『推し、燃ゆ』宇佐見りん
推しが燃えた。ファンを殴ったらしい。
あまりにも簡潔で苦しい書き出しに心を掴まれ、この本を手に取ったのはちょうど1年前のこと。実際に推しが燃えたことをきっかけに、再び読んでみることにした。
まず、何よりも読みやすく綺麗な文章だった。どこまでもまっすぐに推しを推す主人公の心の描写が、自然に入り込んでくる。普通なら言語化できないような推しへの感情がなだれこんでくる感覚はちょっと不思議だった。
"その坊主を好きになれば、着ている袈裟の糸のほつれまでいとおしくなってくる。そういうもんだと思う。"
"どんなときでも推しはかわいい。甘めな感じのフリルとかリボンとかピンク色とか、そういうものに対するかわいい、とは違う。顔立ちそのものに対するかわいいとも違う。どちらかといえば、からす、なぜ鳴くの、からすはやまに、かわいい七つの子があるからよ、の歌にあるような「かわいい」だと思う。"
これは本文中からの抜粋なのだけれども、私は一時期付箋をはりつけていたほど大好きな文で、ただただ語彙力が有り余るオタクを前にどきどきすることしかできなかった。そう! 語彙力の高いオタクだから、全然嫌な感じがしない。
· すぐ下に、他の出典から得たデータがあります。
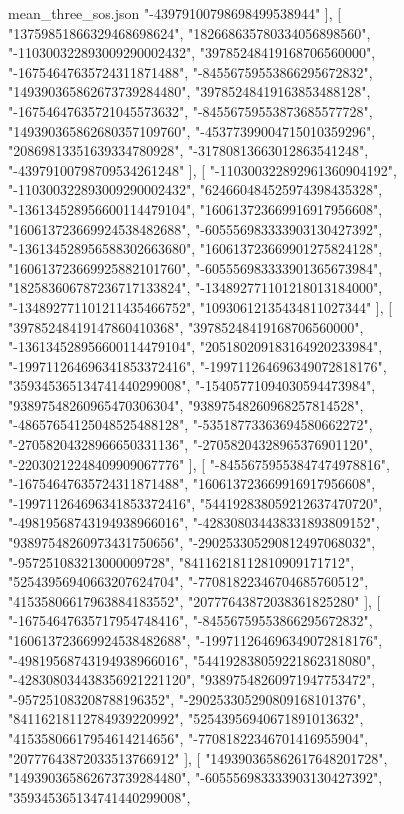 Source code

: \begin{filecontents*}[overwrite]{mean_three_sos.json}
    "-43979100798698499538944"
   ],
   [
    "13759851866329468698624",
    "182668635780334056898560",
    "-110300322893009290002432",
    "39785248419168706560000",
    "-16754647635724311871488",
    "-84556759553866295672832",
    "149390365862673739284480",
    "39785248419163853488128",
    "-16754647635721045573632",
    "-84556759553873685577728",
    "149390365862680357109760",
    "-45377399004715010359296",
    "20869813351639334780928",
    "-31780813663012863541248",
    "-43979100798709534261248"
   ],
   [
    "-110300322892961360904192",
    "-110300322893009290002432",
    "624660484525974398435328",
    "-136134528956600114479104",
    "160613723669916917956608",
    "160613723669924538482688",
    "-605556983333903130427392",
    "-136134528956588302663680",
    "160613723669901275824128",
    "160613723669925882101760",
    "-605556983333901365673984",
    "182583606787236717133824",
    "-134892771101218013184000",
    "-134892771101211435466752",
    "10930612135434811027344"
   ],
   [
    "39785248419147860410368",
    "39785248419168706560000",
    "-136134528956600114479104",
    "205180209183164920233984",
    "-199711264696341853372416",
    "-199711264696349072818176",
    "359345365134741440299008",
    "-15405771094030594473984",
    "93897548260965470306304",
    "93897548260968257814528",
    "-48657654125048525488128",
    "-53518773363694580662272",
    "-27058204328966650331136",
    "-27058204328965376901120",
    "-22030212248409909067776"
   ],
   [
    "-84556759553847474978816",
    "-16754647635724311871488",
    "160613723669916917956608",
    "-199711264696341853372416",
    "544192838059212637470720",
    "-49819568743194938966016",
    "-428308034438331893809152",
    "93897548260973431750656",
    "-290253305290812497068032",
    "-957251083213000009728",
    "84116218112810909171712",
    "52543956940663207624704",
    "-77081822346704685760512",
    "41535806617963884183552",
    "20777643872038361825280"
   ],
   [
    "-16754647635717954748416",
    "-84556759553866295672832",
    "160613723669924538482688",
    "-199711264696349072818176",
    "-49819568743194938966016",
    "544192838059221862318080",
    "-428308034438356921221120",
    "93897548260971947753472",
    "-957251083208788196352",
    "-290253305290809168101376",
    "84116218112784939220992",
    "52543956940671891013632",
    "41535806617954614214656",
    "-77081822346701416955904",
    "20777643872033513766912"
   ],
   [
    "149390365862617648201728",
    "149390365862673739284480",
    "-605556983333903130427392",
    "359345365134741440299008",

\end{filecontents*}
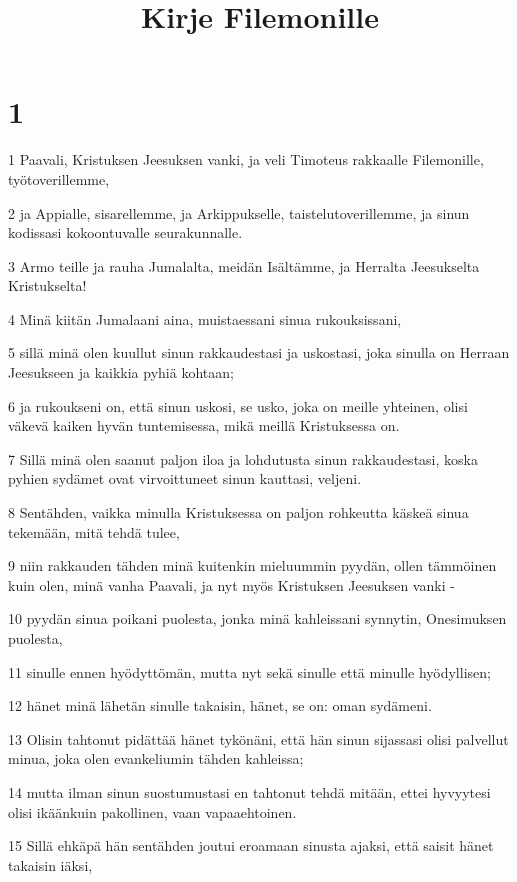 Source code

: 

\title{Kirje Filemonille}


\chapter{1}

\par 1 Paavali, Kristuksen Jeesuksen vanki, ja veli Timoteus rakkaalle Filemonille, työtoverillemme,
\par 2 ja Appialle, sisarellemme, ja Arkippukselle, taistelutoverillemme, ja sinun kodissasi kokoontuvalle seurakunnalle.
\par 3 Armo teille ja rauha Jumalalta, meidän Isältämme, ja Herralta Jeesukselta Kristukselta!
\par 4 Minä kiitän Jumalaani aina, muistaessani sinua rukouksissani,
\par 5 sillä minä olen kuullut sinun rakkaudestasi ja uskostasi, joka sinulla on Herraan Jeesukseen ja kaikkia pyhiä kohtaan;
\par 6 ja rukoukseni on, että sinun uskosi, se usko, joka on meille yhteinen, olisi väkevä kaiken hyvän tuntemisessa, mikä meillä Kristuksessa on.
\par 7 Sillä minä olen saanut paljon iloa ja lohdutusta sinun rakkaudestasi, koska pyhien sydämet ovat virvoittuneet sinun kauttasi, veljeni.
\par 8 Sentähden, vaikka minulla Kristuksessa on paljon rohkeutta käskeä sinua tekemään, mitä tehdä tulee,
\par 9 niin rakkauden tähden minä kuitenkin mieluummin pyydän, ollen tämmöinen kuin olen, minä vanha Paavali, ja nyt myös Kristuksen Jeesuksen vanki -
\par 10 pyydän sinua poikani puolesta, jonka minä kahleissani synnytin, Onesimuksen puolesta,
\par 11 sinulle ennen hyödyttömän, mutta nyt sekä sinulle että minulle hyödyllisen;
\par 12 hänet minä lähetän sinulle takaisin, hänet, se on: oman sydämeni.
\par 13 Olisin tahtonut pidättää hänet tykönäni, että hän sinun sijassasi olisi palvellut minua, joka olen evankeliumin tähden kahleissa;
\par 14 mutta ilman sinun suostumustasi en tahtonut tehdä mitään, ettei hyvyytesi olisi ikäänkuin pakollinen, vaan vapaaehtoinen.
\par 15 Sillä ehkäpä hän sentähden joutui eroamaan sinusta ajaksi, että saisit hänet takaisin iäksi,

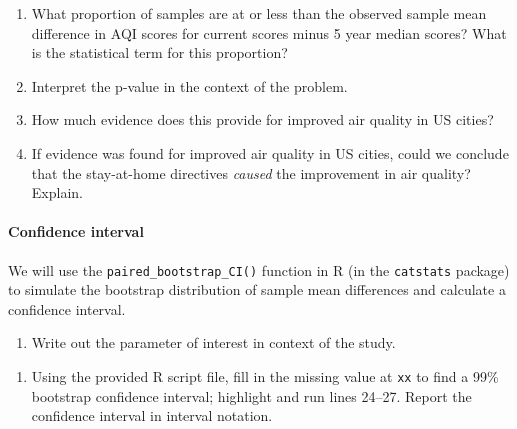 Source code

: \documentclass[
]{report}
\providecommand{\tightlist}{%
  \setlength{\itemsep}{0pt}\setlength{\parskip}{0pt}}
\begin{document}
\vspace{.5in}

\begin{enumerate}
\def\labelenumi{\arabic{enumi}.}
\setcounter{enumi}{11}
\item
  What proportion of samples are at or less than the observed sample mean difference in AQI scores for current scores minus 5 year median scores? What is the statistical term for this proportion?
  \vspace{.3in}
\item
  Interpret the p-value in the context of the problem.
  \vspace{.8in}
\item
  How much evidence does this provide for improved air quality in US cities?
  \vspace{.3in}
\item
  If evidence was found for improved air quality in US cities, could we conclude that the stay-at-home directives \emph{caused} the improvement in air quality? Explain.
  \vspace{.5in}
\end{enumerate}

\hypertarget{confidence-interval-3}{%
\paragraph*{Confidence interval}\label{confidence-interval-3}}

We will use the \texttt{paired\_bootstrap\_CI()} function in R (in the \texttt{catstats} package) to simulate the bootstrap distribution of sample mean differences and calculate a confidence interval.

\begin{enumerate}
\def\labelenumi{\arabic{enumi}.}
\setcounter{enumi}{15}
\tightlist
\item
  Write out the parameter of interest in context of the study.
\end{enumerate}

\vspace{0.8in}

\begin{enumerate}
\def\labelenumi{\arabic{enumi}.}
\setcounter{enumi}{16}
\tightlist
\item
  Using the provided R script file, fill in the missing value at \texttt{xx} to find a 99\% bootstrap confidence interval; highlight and run lines 24--27. Report the confidence interval in interval notation.
\end{enumerate}
\end{document}
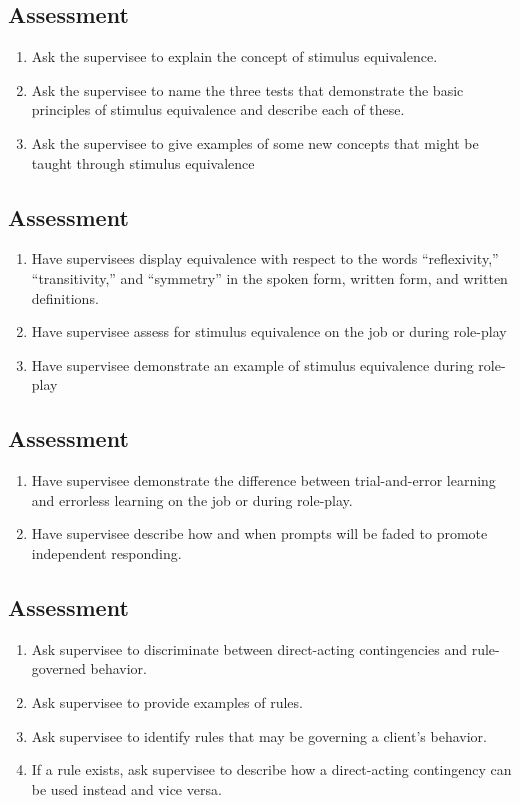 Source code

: \subsection{Assessment}
\begin{enumerate}
\item Ask the supervisee to explain the concept of stimulus equivalence.
\item Ask the supervisee to name the three tests that demonstrate the basic principles of stimulus equivalence and describe each of these.
\item Ask the supervisee to give examples of some new concepts that might be taught through stimulus equivalence
\end{enumerate}
%
\subsection{Assessment}
\begin{enumerate}
\item Have supervisees display equivalence with respect to the words ``reflexivity,'' ``transitivity,'' and ``symmetry'' in the spoken form, written form, and written definitions.
\item Have supervisee assess for stimulus equivalence on the job or during role-play 
\item Have supervisee demonstrate an example of stimulus equivalence during role-play
%
\end{enumerate}
%
\subsection{Assessment}
\begin{enumerate}
\item Have supervisee demonstrate the difference between trial-and-error learning and errorless learning on the job or during role-play.
\item Have supervisee describe how and when prompts will be faded to promote independent responding. 
%
\end{enumerate}
%
\subsection{Assessment}
\begin{enumerate}
\item Ask supervisee to discriminate between direct-acting contingencies and rule-governed behavior.
\item Ask supervisee to provide examples of rules.
\item Ask supervisee to identify rules that may be governing a client's behavior.
\item If a rule exists, ask supervisee to describe how a direct-acting contingency can be used instead and vice versa.
\end{enumerate}
%
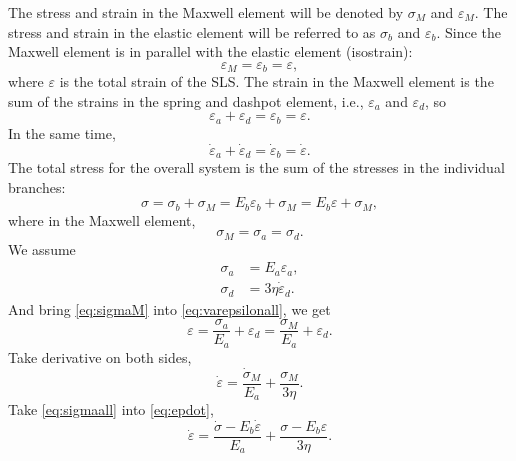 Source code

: \documentclass[12pt]{article}
\begin{document}
The stress and strain in the Maxwell element will be denoted by $\sigma_M$ and $\varepsilon_M$.
The stress and strain in the elastic element will be referred to as $\sigma_b$ and $\varepsilon_b$.
Since the Maxwell element is in parallel with the elastic element (isostrain):
\begin{equation}
  \varepsilon_M = \varepsilon_b = \varepsilon,
\end{equation}
where $\varepsilon$ is the total strain of the SLS.
The strain in the Maxwell element is the sum of the strains in the spring and dashpot element, i.e.,
$\varepsilon_a$ and $\varepsilon_d$, so
\begin{equation}\label{eq:varepsilonall}
  \varepsilon_a + \varepsilon_d = \varepsilon_b = \varepsilon.
\end{equation}
In the same time,
\begin{equation}
  \dot{\varepsilon}_a + \dot{\varepsilon}_d = \dot{\varepsilon}_b = \dot{\varepsilon}.
\end{equation}
The total stress for the overall system is the sum of the stresses in the individual branches:
\begin{equation}\label{eq:sigmaall}
  \sigma = \sigma_b + \sigma_M = E_b \varepsilon_b + \sigma_M = E_b \varepsilon + \sigma_M,
\end{equation}
where in the Maxwell element,
\begin{equation}
  \sigma_M = \sigma_a = \sigma_d.
\end{equation}
We assume
\begin{align}\label{eq:sigmaM}
  \sigma_a & = E_a \varepsilon_a,          \\
  \sigma_d & = 3 \eta \dot{\varepsilon}_d.
\end{align}
And bring \eqref{eq:sigmaM} into \eqref{eq:varepsilonall},
we get
\begin{equation}
  \varepsilon = \frac{ \sigma_a }{ E_a } + \varepsilon_d = \frac{ \sigma_M }{ E_a } + \varepsilon_d.
\end{equation}
Take derivative on both sides,
\begin{equation}\label{eq:epdot}
  \dot{\varepsilon} = \frac{ \dot{\sigma}_M }{ E_a } + \frac{ \sigma_M }{ 3 \eta }.
\end{equation}
Take \eqref{eq:sigmaall} into \eqref{eq:epdot},
\begin{equation}\label{eq:beforesimplify}
  \dot{\varepsilon} = \frac{ \dot{\sigma} - E_b \dot{\varepsilon} }{ E_a } + \frac{ \sigma - E_b \varepsilon }{ 3 \eta }.
\end{equation}
\end{document}
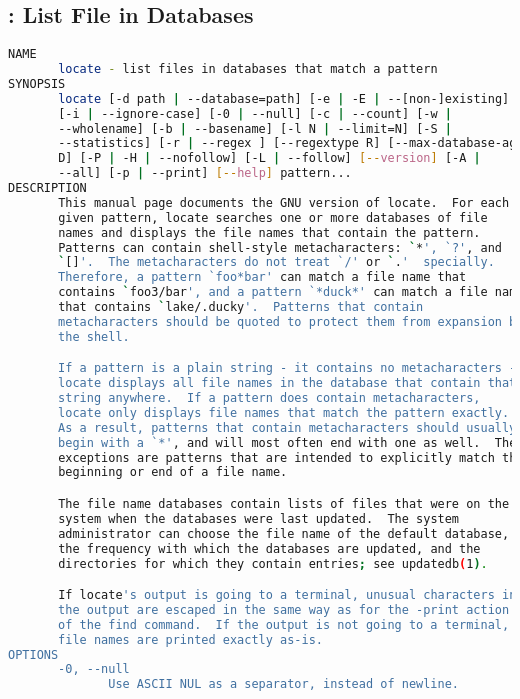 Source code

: % 
\subsection{: List File in Databases}

{\tiny{
\begin{lstlisting}[language=bash]
NAME
       locate - list files in databases that match a pattern
SYNOPSIS
       locate [-d path | --database=path] [-e | -E | --[non-]existing]
       [-i | --ignore-case] [-0 | --null] [-c | --count] [-w |
       --wholename] [-b | --basename] [-l N | --limit=N] [-S |
       --statistics] [-r | --regex ] [--regextype R] [--max-database-age
       D] [-P | -H | --nofollow] [-L | --follow] [--version] [-A |
       --all] [-p | --print] [--help] pattern...
DESCRIPTION
       This manual page documents the GNU version of locate.  For each
       given pattern, locate searches one or more databases of file
       names and displays the file names that contain the pattern.
       Patterns can contain shell-style metacharacters: `*', `?', and
       `[]'.  The metacharacters do not treat `/' or `.'  specially.
       Therefore, a pattern `foo*bar' can match a file name that
       contains `foo3/bar', and a pattern `*duck*' can match a file name
       that contains `lake/.ducky'.  Patterns that contain
       metacharacters should be quoted to protect them from expansion by
       the shell.

       If a pattern is a plain string - it contains no metacharacters -
       locate displays all file names in the database that contain that
       string anywhere.  If a pattern does contain metacharacters,
       locate only displays file names that match the pattern exactly.
       As a result, patterns that contain metacharacters should usually
       begin with a `*', and will most often end with one as well.  The
       exceptions are patterns that are intended to explicitly match the
       beginning or end of a file name.

       The file name databases contain lists of files that were on the
       system when the databases were last updated.  The system
       administrator can choose the file name of the default database,
       the frequency with which the databases are updated, and the
       directories for which they contain entries; see updatedb(1).

       If locate's output is going to a terminal, unusual characters in
       the output are escaped in the same way as for the -print action
       of the find command.  If the output is not going to a terminal,
       file names are printed exactly as-is.
OPTIONS
       -0, --null
              Use ASCII NUL as a separator, instead of newline.


\end{lstlisting}}}
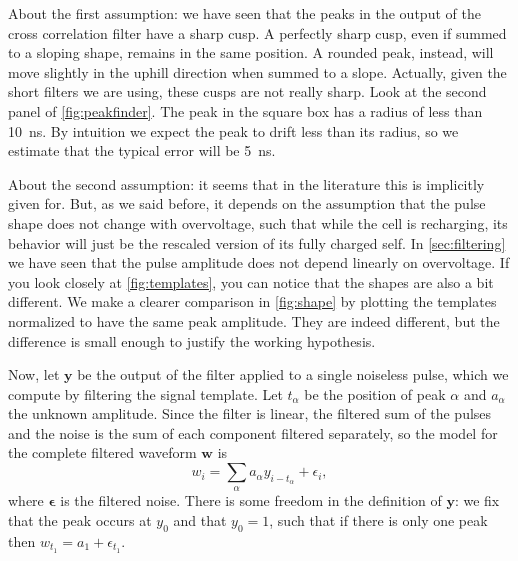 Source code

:About the first assumption: we have seen that the peaks in the output of the
cross correlation filter have a sharp cusp. A perfectly sharp cusp, even if
summed to a sloping shape, remains in the same position. A rounded peak,
instead, will move slightly in the uphill direction when summed to a slope.
Actually, given the short filters we are using, these cusps are not really
sharp. Look at the second panel of \autoref{fig:peakfinder}. The peak in the
square box has a radius of less than \SI{10}{ns}. By intuition we expect the
peak to drift less than its radius, so we estimate that the typical error will
be \SI{5}{ns}.

About the second assumption: it seems that in the literature this is implicitly
given for. But, as we said before, it depends on the assumption that the pulse
shape does not change with overvoltage, such that while the cell is recharging,
its behavior will just be the rescaled version of its fully charged self. In
\autoref{sec:filtering} we have seen that the pulse amplitude does not depend
linearly on overvoltage. If you look closely at \autoref{fig:templates}, you
can notice that the shapes are also a bit different. We make a clearer
comparison in \autoref{fig:shape} by plotting the templates normalized to have
the same peak amplitude. They are indeed different, but the difference is small
enough to justify the working hypothesis.

\begin{figure}
    

    
\end{figure}

Now, let $\mathbf y$ be the output of the filter applied to a single noiseless
pulse, which we compute by filtering the signal template. Let $t_\alpha$ be the
position of peak $\alpha$ and $a_\alpha$ the unknown amplitude. Since the
filter is linear, the filtered sum of the pulses and the noise is the sum of
each component filtered separately, so the model for the complete filtered
waveform $\mathbf w$ is
%
\begin{equation}
    w_i = \sum_\alpha a_\alpha y_{i - t_\alpha} + \epsilon_i,
\end{equation}
%
where $\boldsymbol\epsilon$ is the filtered noise. There is some freedom in the
definition of $\mathbf y$: we fix that the peak occurs at $y_0$ and that $y_0 =
1$, such that if there is only one peak then $w_{t_1} = a_1 + \epsilon_{t_1}$.

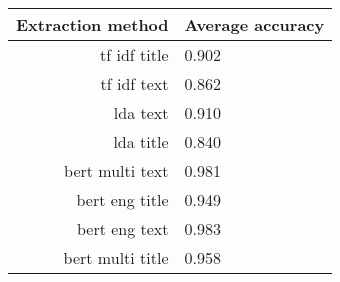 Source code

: \begin{tabular}{|r|l|}
  \hline
  Extraction method & Average accuracy \\ 
  \hline
  tf idf title & 0.902 \\ 
  \hline
  tf idf text & 0.862 \\ 
  \hline
  lda text & 0.910 \\ 
  \hline
  lda title & 0.840 \\ 
  \hline
  bert multi text & 0.981 \\ 
  \hline
  bert eng title & 0.949 \\ 
  \hline
  bert eng text & 0.983 \\ 
  \hline
  bert multi title & 0.958 \\ 
  \hline
\end{tabular}
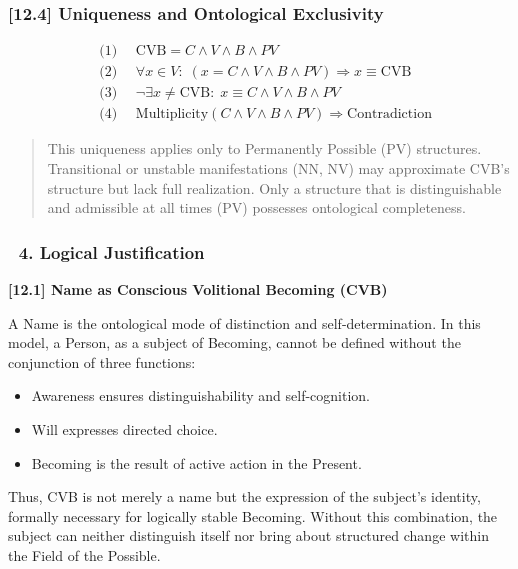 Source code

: \documentclass[12pt]{article}
\begin{document}
\subsubsection*{[12.4] Uniqueness and Ontological Exclusivity}

\[
\begin{aligned}
&\text{(1) } \quad \text{CVB} = C \land V \land B \land PV \\
&\text{(2) } \quad \forall x \in V:\; \left( x = C \land V \land B \land PV \right) \Rightarrow x \equiv \text{CVB} \\
&\text{(3) } \quad \neg\exists x \ne \text{CVB}:\; x \equiv C \land V \land B \land PV \\
&\text{(4) } \quad \text{Multiplicity}(C \land V \land B \land PV) \Rightarrow \text{Contradiction}
\end{aligned}
\]

\begin{quote}
This uniqueness applies only to Permanently Possible (PV) structures.
Transitional or unstable manifestations (NN, NV) may approximate CVB’s structure but lack full realization. Only a structure that is distinguishable and admissible at all times (PV) possesses ontological completeness.
\end{quote}


\subsubsection*{🔹 4. Logical Justification}

\textbf{[12.1] Name as Conscious Volitional Becoming (CVB)}

A Name is the ontological mode of distinction and self-determination. In this model, a Person, as a subject of Becoming, cannot be defined without the conjunction of three functions:

\begin{itemize}
\item Awareness ensures distinguishability and self-cognition.
\item Will expresses directed choice.
\item Becoming is the result of active action in the Present.
\end{itemize}

Thus, CVB is not merely a name but the expression of the subject’s identity, formally necessary for logically stable Becoming. Without this combination, the subject can neither distinguish itself nor bring about structured change within the Field of the Possible.
\end{document}
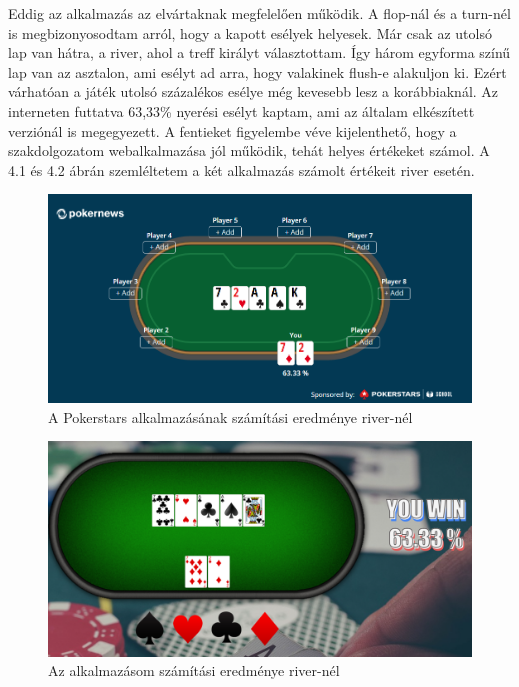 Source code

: Eddig az alkalmazás az elvártaknak megfelelően működik. A flop-nál és a turn-nél is megbizonyosodtam arról, hogy a kapott esélyek helyesek. Már csak az utolsó lap van hátra, a river, ahol a treff királyt választottam. Így három egyforma színű lap van az asztalon, ami esélyt ad arra, hogy valakinek flush-e alakuljon ki. Ezért várhatóan a játék utolsó százalékos esélye még kevesebb lesz a korábbiaknál. Az interneten futtatva 63,33\% nyerési esélyt kaptam, ami az általam elkészített verziónál is megegyezett. A fentieket figyelembe véve kijelenthető, hogy a szakdolgozatom webalkalmazása jól működik, tehát helyes értékeket számol. A 4.1 és 4.2 ábrán szemléltetem a két alkalmazás számolt értékeit river esetén.

\begin{figure}[h]
\centering
\includegraphics[scale=0.7]{images/test-ps.png}
\caption{A Pokerstars alkalmazásának számítási eredménye river-nél}
\label{fig:test-ps}
\end{figure}

\begin{figure}[h]
\centering
\includegraphics[scale=0.47]{images/test-my.png}
\caption{Az alkalmazásom számítási eredménye river-nél}
\label{fig:test-my}
\end{figure}

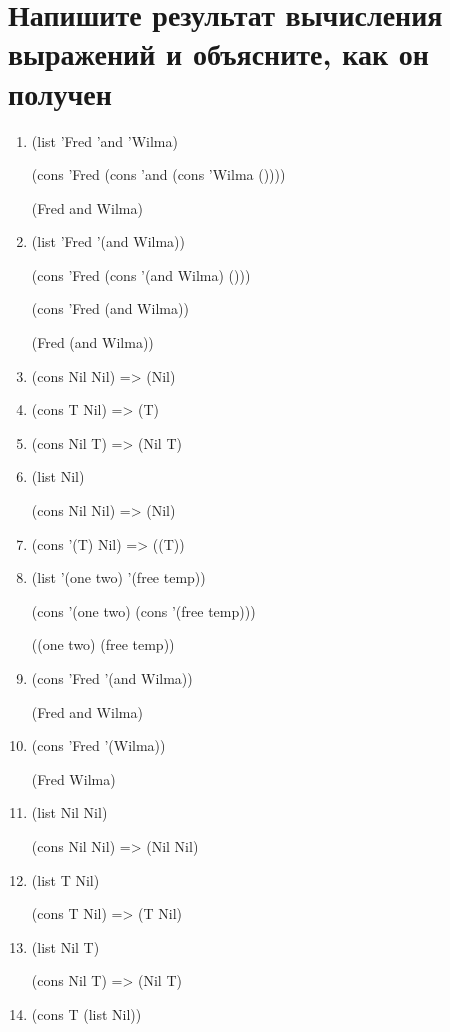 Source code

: \section{Напишите результат вычисления выражений и объясните, как он получен}
\begin{enumerate}
	\item (list 'Fred 'and 'Wilma)
	
	(cons 'Fred (cons 'and (cons 'Wilma ())))
	
	(Fred and Wilma)
	
	\item (list 'Fred '(and Wilma))
	
	(cons 'Fred (cons '(and Wilma) ()))
	
	(cons 'Fred (and Wilma))
	
	(Fred (and Wilma))
	
	\item (cons Nil Nil) => (Nil)
	
	\item (cons T Nil) => (T)
	\item (cons Nil T) => (Nil T)
	\item (list Nil)
	
	(cons Nil Nil) => (Nil)
		
	\item (cons '(T) Nil) => ((T))
	
	\item (list '(one two) '(free temp))
	
	(cons '(one two) (cons '(free temp)))
	
	((one two) (free temp))
	
	\item (cons 'Fred '(and Wilma))
	
	(Fred and Wilma)
	
	\item (cons 'Fred '(Wilma))
	
	(Fred Wilma)
	
	\item (list Nil Nil)
	
	(cons Nil Nil) => (Nil Nil)
	
	\item (list T Nil)
	
	(cons T Nil) => (T Nil)
	
	\item (list Nil T)
	
	(cons Nil T) => (Nil T)
	
	\item (cons T (list Nil))
	

\end{enumerate}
「解釈する」ことで推しを推す主人公は、頭が良くなくとも民度が高い。
でも、この小説はオタクとしての感情が爆発するようなコミカルな描写は殆どなくて、むしろ薄暗い日常の中で突如推しが燃えたことによってボロが出てくるという感じがした。勉強ができない、片付けができない、家族とうまくいかない、バイトに馴染めない、など、元からできなかったことが推しの炎上により何もできなくなってしまう主人公を見るのがひたすらに苦しかった。色々な意味でしんどい小説。主人公の背骨である推しが折れて、ばらばらになって、骨を拾って埋めていく悲しいお話。
"寝起きするだけでシーツに皺が寄るように、生きているだけで皺寄せがくる。"
序盤にさり気なく書かれているこの文が、つらい。つらいなあ、と思う。
さて、もちろん文章も素敵なんだけれども、私がすごい!と思ったのは本の装丁だった。ダイスケリチャードの絵が描かれた可愛らしいピンク色のカバーを捲ると、痛々しいほど真っ青な表紙と、遊び紙と、スピンが現れる。これはあかりの推しカラーが青だからで、中に推しへの愛でいっぱいなのだと思うと細かい表現でにこにこした。真っ青な遊び紙にはきらきらとしたエフェクトがつけられていて、きれいだった。本文を読んだ後だと、胸がきゅうとなる。
芥川賞受賞作の中ではすごく読みやすいし、薄いし、色んな人に勧めたい本。推しがいるなら手に取ってみて欲しい。